**EXERCISE INSTRUCTIONS**: Do not repeat pictures. Repeat exactly the lines of the listing below from its first line through the line with "When the game starts, an".

**DATA FOR REVIEW**:
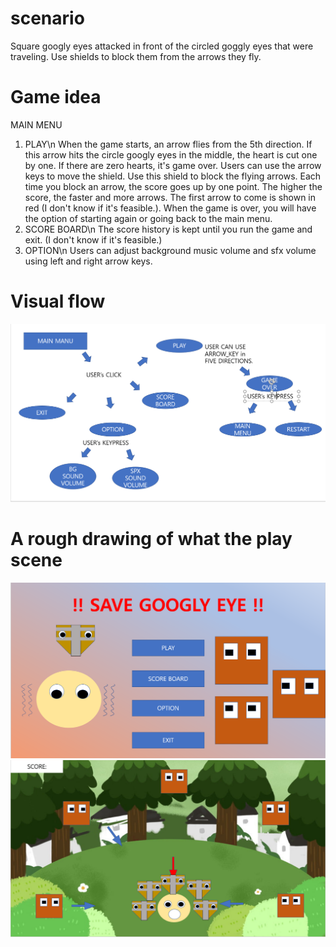 # scenario
Square googly eyes attacked in front of the circled goggly eyes that were traveling. Use shields to block them from the arrows they fly.

# Game idea
MAIN MENU
1. PLAY\n
When the game starts, an arrow flies from the 5th direction. If this arrow hits the circle googly eyes in the middle, the heart is cut one by one. If there are zero hearts, it's game over. Users can use the arrow keys to move the shield. Use this shield to block the flying arrows. Each time you block an arrow, the score goes up by one point. The higher the score, the faster and more arrows. The first arrow to come is shown in red (I don't know if it's feasible.). When the game is over, you will have the option of starting again or going back to the main menu.
2. SCORE BOARD\n
The score history is kept until you run the game and exit. (I don't know if it's feasible.)
3. OPTION\n
Users can adjust background music volume and sfx volume using left and right arrow keys.

# Visual flow
![FLOW](image/Flow.PNG)

# A rough drawing of what the play scene
![MAIN MENU](image/Mainmenu.PNG)
![Play Scene](image/Play_Scene.PNG)
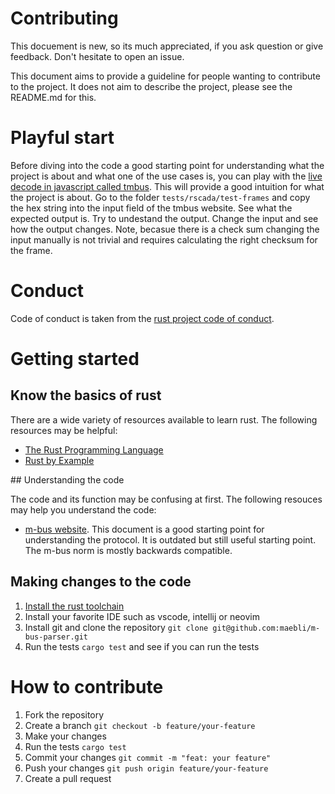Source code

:# Contributing

This docuement is new, so its much appreciated, if you ask question or give feedback. Don't hesitate to open an issue.

This document aims to provide a guideline for people wanting to contribute to the project. It does not aim to describe the project, please see the README.md for this. 

# Playful start


Before diving into the code a good starting point for understanding what the project is about and what one of the use cases is, you can play with the [live decode in javascript called tmbus](https://dev-lab.github.io/tmbus/tmbus.htm). This will provide a good intuition for what the project is about. Go to the folder `tests/rscada/test-frames` and copy the hex string into the input field of the tmbus website. See what the expected output is. Try to undestand the output. Change the input and see how the output changes. Note, becasue there is a check sum changing the input manually is not trivial and requires calculating the right checksum for the frame.

# Conduct

Code of conduct is taken from the [rust project code of conduct](https://www.rust-lang.org/policies/code-of-conduct).


# Getting started

## Know the basics of rust

There are a wide variety of resources available to learn rust. The following resources may be helpful:

- [The Rust Programming Language](https://doc.rust-lang.org/book/)
- [Rust by Example](https://doc.rust-lang.org/rust-by-example/)

## Understanding the code

The code and its function may be confusing at first. The following resouces may help you understand the code:

- [m-bus website](https://m-bus.com/documentation). This document is a good starting point for understanding the protocol. It is outdated but still useful starting point. The m-bus norm is mostly backwards compatible. 


## Making changes to the code
1. [Install the rust toolchain](https://www.rust-lang.org/tools/install)
2. Install your favorite IDE such as vscode, intellij or neovim
3. Install git and clone the repository `git clone git@github.com:maebli/m-bus-parser.git`
4. Run the tests `cargo test` and see if you can run the tests


# How to contribute

1. Fork the repository
2. Create a branch `git checkout -b feature/your-feature`
3. Make your changes
4. Run the tests `cargo test`
5. Commit your changes `git commit -m "feat: your feature"`
6. Push your changes `git push origin feature/your-feature`
7. Create a pull request


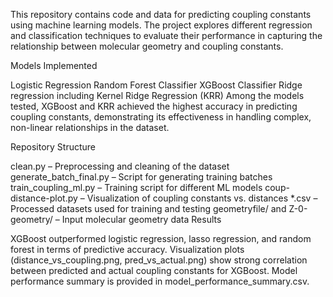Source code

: This repository contains code and data for predicting coupling constants using machine learning models. The project explores different regression and classification techniques to evaluate their performance in capturing the relationship between molecular geometry and coupling constants.

Models Implemented

Logistic Regression
Random Forest Classifier
XGBoost Classifier
Ridge regression including Kernel Ridge Regression (KRR)
Among the models tested, XGBoost and KRR achieved the highest accuracy in predicting coupling constants, demonstrating its effectiveness in handling complex, non-linear relationships in the dataset.

Repository Structure

clean.py – Preprocessing and cleaning of the dataset
generate_batch_final.py – Script for generating training batches
train_coupling_ml.py – Training script for different ML models
coup-distance-plot.py – Visualization of coupling constants vs. distances
*.csv – Processed datasets used for training and testing
geometryfile/ and Z-0-geometry/ – Input molecular geometry data
Results

XGBoost outperformed logistic regression, lasso regression, and random forest in terms of predictive accuracy.
Visualization plots (distance_vs_coupling.png, pred_vs_actual.png) show strong correlation between predicted and actual coupling constants for XGBoost.
Model performance summary is provided in model_performance_summary.csv.
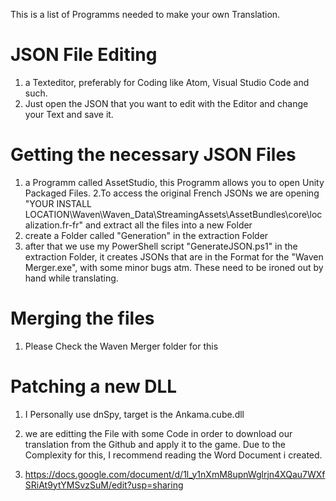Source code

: This is a list of Programms needed to make your own Translation.

# JSON File Editing
1. a Texteditor, preferably for Coding like Atom, Visual Studio Code and such.
2. Just open the JSON that you want to edit with the Editor and change your Text and save it. 

# Getting the necessary JSON Files
1. a Programm called AssetStudio, this Programm allows you to open Unity Packaged Files.
2.To access the original French JSONs we are opening "YOUR INSTALL LOCATION\Waven\Waven_Data\StreamingAssets\AssetBundles\core\localization.fr-fr" and extract all the files into a new Folder
4. create a Folder called "Generation" in the extraction Folder
3. after that we use my PowerShell script "GenerateJSON.ps1" in the extraction Folder, it creates JSONs that are in the Format for the "Waven Merger.exe", with some minor bugs atm. These need to be ironed out by hand while translating. 

# Merging the files
1. Please Check the Waven Merger folder for this


# Patching a new DLL 
1. I Personally use dnSpy, target is the Ankama.cube.dll

2. we are editting the File with some Code in order to download our translation from the Github and apply it to the game. Due to the Complexity for this, I recommend reading the Word Document i created.
3. https://docs.google.com/document/d/1l_y1nXmM8upnWglrjn4XQau7WXfSRiAt9ytYMSvzSuM/edit?usp=sharing
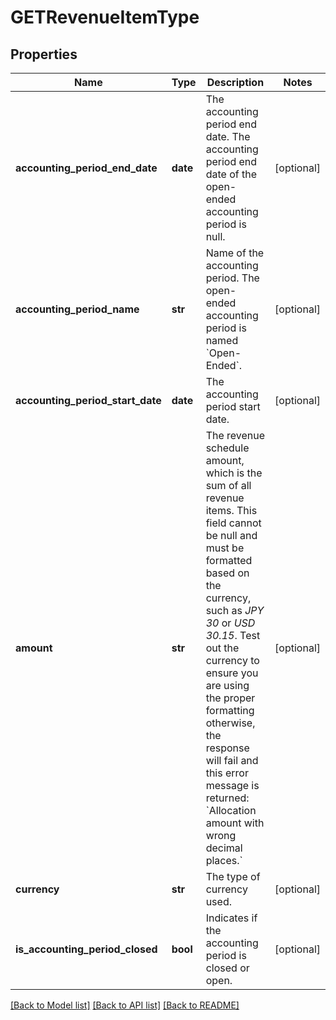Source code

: # GETRevenueItemType

## Properties
Name | Type | Description | Notes
------------ | ------------- | ------------- | -------------
**accounting_period_end_date** | **date** | The accounting period end date. The accounting period end date of the open-ended accounting period is null.   | [optional] 
**accounting_period_name** | **str** | Name of the accounting period. The open-ended accounting period is named &#x60;Open-Ended&#x60;.   | [optional] 
**accounting_period_start_date** | **date** | The accounting period start date.  | [optional] 
**amount** | **str** | The revenue schedule amount, which is the sum of all revenue items. This field cannot be null and must be formatted based on the currency, such as *JPY 30* or *USD 30.15*. Test out the currency to ensure you are using the proper formatting otherwise, the response will fail and this error message is returned:  &#x60;Allocation amount with wrong decimal places.&#x60;  | [optional] 
**currency** | **str** | The type of currency used.   | [optional] 
**is_accounting_period_closed** | **bool** | Indicates if the accounting period is closed or open.   | [optional] 

[[Back to Model list]](../README.md#documentation-for-models) [[Back to API list]](../README.md#documentation-for-api-endpoints) [[Back to README]](../README.md)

**SOLUTION TO THIS TASK**:
 # scenario
Square googly eyes attacked in front of the circled goggly eyes that were traveling. Use shields to block them from the arrows they fly.

# Game idea
MAIN MENU
1. PLAY\n
When the game starts, an arrow flies from the 5th direction. If this arrow hits the circle googly eyes in the middle, the heart is cut one by one. If there are zero hearts, it's game over. Users can use the arrow keys to move the shield. Use this shield to block the flying arrows. Each time you block an arrow, the score goes up by one point. The higher the score, the faster and more arrows. The first arrow to come is shown in red (I don't know if it's feasible.). When the game is over, you will have the option of starting again or going back to the main menu.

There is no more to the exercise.